__DESCRIPTION OF THE TASK__. Below are several records. Retype exactly those lines running from the one with "han sido divididos" through the one with "globales. El resto", end lines included, and no others.

[Items from a data source]

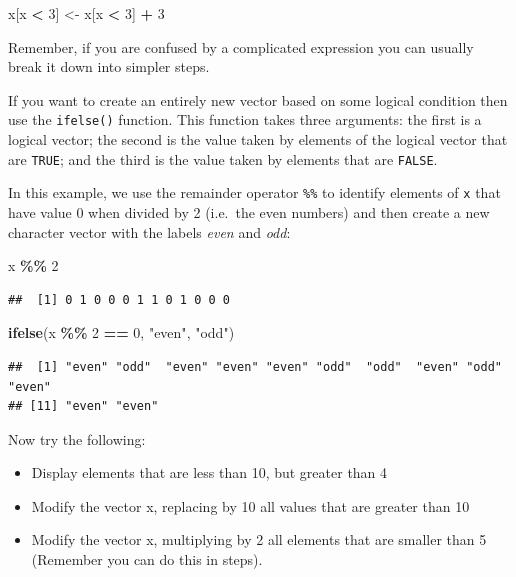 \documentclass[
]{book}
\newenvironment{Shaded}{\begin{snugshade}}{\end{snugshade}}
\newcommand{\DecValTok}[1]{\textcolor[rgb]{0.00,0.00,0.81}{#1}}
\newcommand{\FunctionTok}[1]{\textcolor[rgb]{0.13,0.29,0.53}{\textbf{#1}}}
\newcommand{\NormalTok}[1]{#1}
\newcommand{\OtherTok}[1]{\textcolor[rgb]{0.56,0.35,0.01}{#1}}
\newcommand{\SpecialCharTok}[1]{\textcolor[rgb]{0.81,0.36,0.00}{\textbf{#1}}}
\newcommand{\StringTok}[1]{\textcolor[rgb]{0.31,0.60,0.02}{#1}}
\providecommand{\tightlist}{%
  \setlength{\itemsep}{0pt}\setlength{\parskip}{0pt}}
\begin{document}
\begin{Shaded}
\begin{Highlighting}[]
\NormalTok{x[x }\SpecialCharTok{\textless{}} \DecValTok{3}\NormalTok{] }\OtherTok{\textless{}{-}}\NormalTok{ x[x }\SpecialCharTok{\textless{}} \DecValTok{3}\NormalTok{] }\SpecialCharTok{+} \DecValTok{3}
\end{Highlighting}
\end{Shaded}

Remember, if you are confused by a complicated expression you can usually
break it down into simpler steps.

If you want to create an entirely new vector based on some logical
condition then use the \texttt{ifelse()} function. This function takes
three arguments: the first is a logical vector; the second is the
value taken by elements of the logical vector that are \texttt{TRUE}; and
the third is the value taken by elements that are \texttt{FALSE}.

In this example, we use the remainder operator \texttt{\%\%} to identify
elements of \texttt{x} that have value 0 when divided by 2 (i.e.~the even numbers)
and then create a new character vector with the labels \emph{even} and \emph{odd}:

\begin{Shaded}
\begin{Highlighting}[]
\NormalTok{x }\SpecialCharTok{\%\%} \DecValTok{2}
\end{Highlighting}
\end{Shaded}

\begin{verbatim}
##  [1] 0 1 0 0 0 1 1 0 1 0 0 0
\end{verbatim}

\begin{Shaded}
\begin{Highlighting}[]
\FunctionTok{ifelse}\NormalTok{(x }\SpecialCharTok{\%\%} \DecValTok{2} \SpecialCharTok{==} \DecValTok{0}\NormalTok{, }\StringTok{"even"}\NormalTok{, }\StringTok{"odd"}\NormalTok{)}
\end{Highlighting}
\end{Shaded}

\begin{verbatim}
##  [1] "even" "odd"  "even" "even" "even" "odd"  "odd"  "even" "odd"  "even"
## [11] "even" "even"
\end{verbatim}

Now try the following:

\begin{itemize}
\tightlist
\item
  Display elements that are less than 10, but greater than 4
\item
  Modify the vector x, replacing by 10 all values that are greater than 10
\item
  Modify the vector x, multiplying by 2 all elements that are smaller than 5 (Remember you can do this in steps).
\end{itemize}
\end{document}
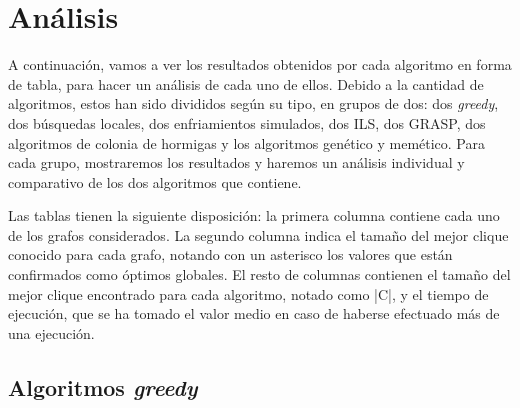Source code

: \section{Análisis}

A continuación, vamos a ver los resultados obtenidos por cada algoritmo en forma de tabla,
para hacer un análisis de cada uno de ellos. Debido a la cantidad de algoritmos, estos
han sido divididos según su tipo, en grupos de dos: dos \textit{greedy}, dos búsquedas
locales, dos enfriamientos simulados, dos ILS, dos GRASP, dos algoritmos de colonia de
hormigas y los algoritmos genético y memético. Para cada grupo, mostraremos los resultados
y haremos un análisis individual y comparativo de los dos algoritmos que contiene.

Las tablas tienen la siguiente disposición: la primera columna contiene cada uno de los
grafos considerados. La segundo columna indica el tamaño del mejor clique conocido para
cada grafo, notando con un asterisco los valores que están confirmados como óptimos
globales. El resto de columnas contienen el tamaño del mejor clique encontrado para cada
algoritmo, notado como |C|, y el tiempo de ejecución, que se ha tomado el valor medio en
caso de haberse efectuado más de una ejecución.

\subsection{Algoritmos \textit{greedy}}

__WORKED SOLUTION__.
han sido divididos según su tipo, en grupos de dos: dos \textit{greedy}, dos búsquedas
locales, dos enfriamientos simulados, dos ILS, dos GRASP, dos algoritmos de colonia de
hormigas y los algoritmos genético y memético. Para cada grupo, mostraremos los resultados
y haremos un análisis individual y comparativo de los dos algoritmos que contiene.

Las tablas tienen la siguiente disposición: la primera columna contiene cada uno de los
grafos considerados. La segundo columna indica el tamaño del mejor clique conocido para
cada grafo, notando con un asterisco los valores que están confirmados como óptimos
globales. El resto de columnas contienen el tamaño del mejor clique encontrado para cada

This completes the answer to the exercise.